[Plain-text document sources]
○ ○ ○ ○ ○ ○ ○

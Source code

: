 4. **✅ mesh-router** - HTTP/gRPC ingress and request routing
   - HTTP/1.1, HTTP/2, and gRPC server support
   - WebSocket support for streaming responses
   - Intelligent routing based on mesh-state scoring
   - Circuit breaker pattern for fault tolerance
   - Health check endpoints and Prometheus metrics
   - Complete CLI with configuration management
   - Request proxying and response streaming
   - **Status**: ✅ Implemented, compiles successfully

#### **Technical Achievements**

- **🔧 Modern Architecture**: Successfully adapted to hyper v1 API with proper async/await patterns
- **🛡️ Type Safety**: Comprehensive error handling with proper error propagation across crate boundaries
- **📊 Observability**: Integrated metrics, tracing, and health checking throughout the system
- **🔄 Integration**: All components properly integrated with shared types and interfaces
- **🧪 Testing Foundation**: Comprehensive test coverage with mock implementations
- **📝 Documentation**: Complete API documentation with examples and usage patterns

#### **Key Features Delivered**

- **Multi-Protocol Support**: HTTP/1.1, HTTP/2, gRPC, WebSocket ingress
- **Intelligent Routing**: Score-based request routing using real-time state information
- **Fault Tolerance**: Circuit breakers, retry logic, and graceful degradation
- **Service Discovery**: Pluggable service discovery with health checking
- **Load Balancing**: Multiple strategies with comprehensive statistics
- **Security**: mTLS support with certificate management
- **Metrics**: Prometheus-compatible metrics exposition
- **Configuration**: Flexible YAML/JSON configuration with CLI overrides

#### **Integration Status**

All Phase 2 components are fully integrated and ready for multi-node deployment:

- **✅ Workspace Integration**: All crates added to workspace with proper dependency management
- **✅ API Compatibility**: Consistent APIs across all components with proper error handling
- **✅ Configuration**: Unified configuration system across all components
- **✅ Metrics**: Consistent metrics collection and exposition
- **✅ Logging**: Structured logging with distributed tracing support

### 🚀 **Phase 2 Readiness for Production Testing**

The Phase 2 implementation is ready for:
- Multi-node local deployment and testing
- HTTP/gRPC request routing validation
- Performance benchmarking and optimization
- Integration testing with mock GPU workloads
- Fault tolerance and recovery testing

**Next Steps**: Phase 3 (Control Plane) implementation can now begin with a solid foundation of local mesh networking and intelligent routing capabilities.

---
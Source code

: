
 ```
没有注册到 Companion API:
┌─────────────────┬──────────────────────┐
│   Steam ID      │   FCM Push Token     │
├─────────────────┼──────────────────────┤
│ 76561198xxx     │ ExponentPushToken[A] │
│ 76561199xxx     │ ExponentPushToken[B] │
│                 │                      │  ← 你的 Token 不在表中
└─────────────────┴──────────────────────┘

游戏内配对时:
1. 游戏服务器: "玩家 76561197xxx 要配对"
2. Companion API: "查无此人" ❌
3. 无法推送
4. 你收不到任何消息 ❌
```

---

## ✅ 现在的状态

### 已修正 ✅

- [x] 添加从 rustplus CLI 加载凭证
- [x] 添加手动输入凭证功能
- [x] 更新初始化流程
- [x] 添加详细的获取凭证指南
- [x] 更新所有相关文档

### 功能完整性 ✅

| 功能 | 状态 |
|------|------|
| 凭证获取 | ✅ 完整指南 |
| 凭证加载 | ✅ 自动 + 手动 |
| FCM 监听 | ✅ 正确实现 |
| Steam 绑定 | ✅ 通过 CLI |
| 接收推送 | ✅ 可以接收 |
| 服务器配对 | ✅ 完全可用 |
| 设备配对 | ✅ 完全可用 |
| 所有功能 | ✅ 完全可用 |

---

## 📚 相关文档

○ ○ ○ ○ ○ ○ ○

Exercise objective:
Can you write out the lines above, from the first one through the one containing "- Request proxying and response streaming", exactly as they appear and nothing more?

Solution for this problem:
Source code

: 4. **✅ mesh-router** - HTTP/gRPC ingress and request routing
   - HTTP/1.1, HTTP/2, and gRPC server support
   - WebSocket support for streaming responses
   - Intelligent routing based on mesh-state scoring
   - Circuit breaker pattern for fault tolerance
   - Health check endpoints and Prometheus metrics
   - Complete CLI with configuration management
   - Request proxying and response streaming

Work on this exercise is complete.